Gibbs energy G(T) at 100 kPa (first column), free energy F(V) at Tmelt (second column), and anharmonic free energy Fah(V, T) (third column), using the PBE XC functional. The G(T) values are referenced to the minimum energy of the static lattice at 0 K. Calculations using the CALPHAD method41 (aligned to the ab initio values at room temperature) are shown in blue dots for comparison. The insets contain the full ab initio Gibbs energy at high temperatures with respect to the CALPHAD values, with the results for LDA added for Al and Mg. For G(T) and F(V, Tmelt), curves including different excitation mechanisms are shown. The melting temperatures Tmelt correspond to experimental values. The error bars denote a 95% confidence interval.
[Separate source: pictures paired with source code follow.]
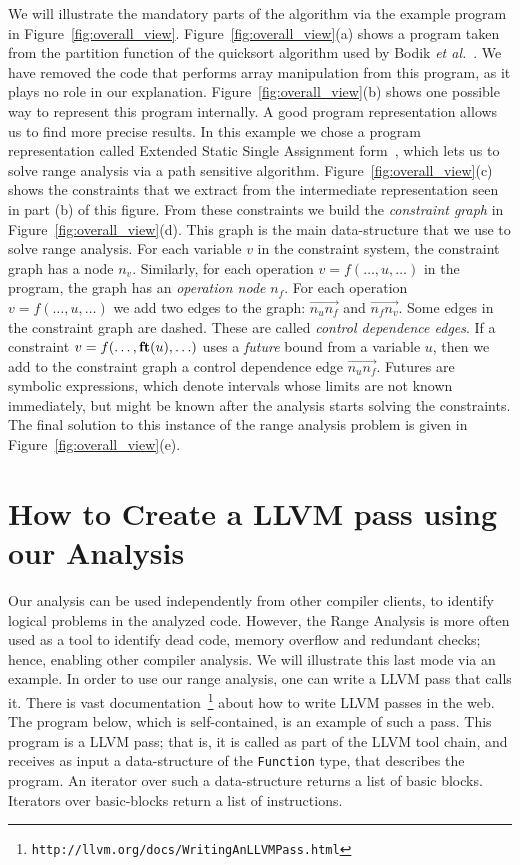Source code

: \documentclass{paper}
\newcommand{\fun}[1]{\mbox{\textbf{#1}}}
\begin{document}
We will illustrate the mandatory parts of the
algorithm via the example program in Figure~\ref{fig:overall_view}.
Figure~\ref{fig:overall_view}(a) shows a program taken from the
partition function of the quicksort algorithm used by Bodik
{\em et al.}~\cite{Bodik00}.
We have removed the code that performs array manipulation from this program,
as it plays no role in our explanation.
Figure~\ref{fig:overall_view}(b) shows one possible way to represent this
program internally.
A good program representation allows us to find more precise results.
In this example we chose a program representation called
Extended Static Single Assignment form~\cite{Bodik00}, which lets us to solve
range analysis via a path sensitive algorithm.
Figure~\ref{fig:overall_view}(c) shows the constraints that we extract from
the intermediate representation seen in part (b) of this figure.
From these constraints we build the {\em constraint graph} in
Figure~\ref{fig:overall_view}(d).
This graph is the main data-structure that we use to solve range analysis.
For each variable $v$ in the constraint system, the constraint graph has a node
$n_v$.
Similarly, for each operation $v = f(\ldots, u, \ldots)$ in the program, the
graph has an {\em operation node} $n_f$.
For each operation $v = f(\ldots, u, \ldots)$ we add two edges to the
graph: $\overrightarrow{n_un_f}$ and $\overrightarrow{n_fn_v}$.
Some edges in the constraint graph are dashed.
These are called {\em control dependence edges}.
If a constraint $v = f(\ldots, \fun{ft}(u), \ldots)$ uses a {\em future}
bound from a variable $u$, then we add to the constraint graph a control
dependence edge $\overrightarrow{n_un_f}$.
Futures are symbolic expressions, which denote intervals whose limits are
not known immediately, but might be known after the analysis starts solving
the constraints.
The final solution to this instance of the range analysis problem is
given in Figure~\ref{fig:overall_view}(e).



\section{How to Create a LLVM pass using our Analysis}
\label{sec:howto}

Our analysis can be used independently from other compiler clients, to identify
logical problems in the analyzed code.
However, the Range Analysis is more often used as a tool to identify dead code,
memory overflow and redundant checks; hence, enabling other compiler analysis.
We will illustrate this last mode via an example.
In order to use our range analysis, one can write a LLVM pass that calls it.
There is vast documentation~\footnote{\texttt{http://llvm.org/docs/WritingAnLLVMPass.html}} about how to write LLVM passes in the web.
The program below, which is self-contained, is an example of such a pass.
This program is a LLVM pass; that is, it is called as part of the LLVM
tool chain, and receives as input a data-structure of the \texttt{Function}
type, that describes the program.
An iterator over such a data-structure returns a list of basic blocks.
Iterators over basic-blocks return a list of instructions.
\end{document}
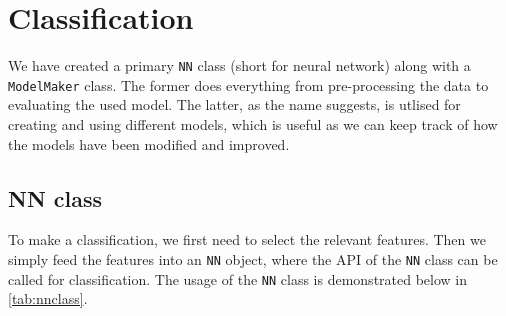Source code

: 

%
%

\section{Classification}
We have created a primary \verb|NN| class (short for neural network) along with a \verb|ModelMaker| class. The former does everything from pre-processing the data to evaluating the used model. The latter, as the name suggests, is utlised for creating and using different models, which is useful as we can keep track of how the models have been modified and improved. 

\subsection{NN class}
To make a classification, we first need to select the relevant features. Then we simply feed the features into an \verb|NN| object, where the API of the \verb|NN| class can be called for classification. The usage of the \verb|NN| class is demonstrated below in \ref{tab:nnclass}.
In the second column in Fig. 5, the free energy at the melting point is plotted as a function of volume. The FV curves, including all excitation mechanisms (solid lines), are analogous to the conventional EV curves at 0 K, but corresponding to Tmelt. They contain, for example, information on the equilibrium volume and the (isothermal) bulk modulus at the melting point. In contrast to the EV curves at 0 K, the FV curves are dominated by thermal excitations. The anharmonic contribution (calculated with the effective QH as reference) is large for Nb (≈+50 meV/atom, see also the third column). This strong anharmonic behavior can be intuited by the open bcc structure of Nb that favors vibrational entropy, as compared to the close-packed fcc and hcp structures for the other elements. The electronic free energies are large for Nb and Ni (≈ −100 and −50 meV/atom), which can be corroborated with the Fermi-level contribution of a smeared-out electronic density of states43. For Ni, the magnetic contribution is as large as the electronic contribution, with its strength determined by the local magnetic moments on the Ni atoms. It needs to be stressed that the impact of thermal vibrations on the electronic and magnetic free energy is important, as the vibrations break the symmetric arrangement of the atoms and thereby significantly smoothen the electronic density of states.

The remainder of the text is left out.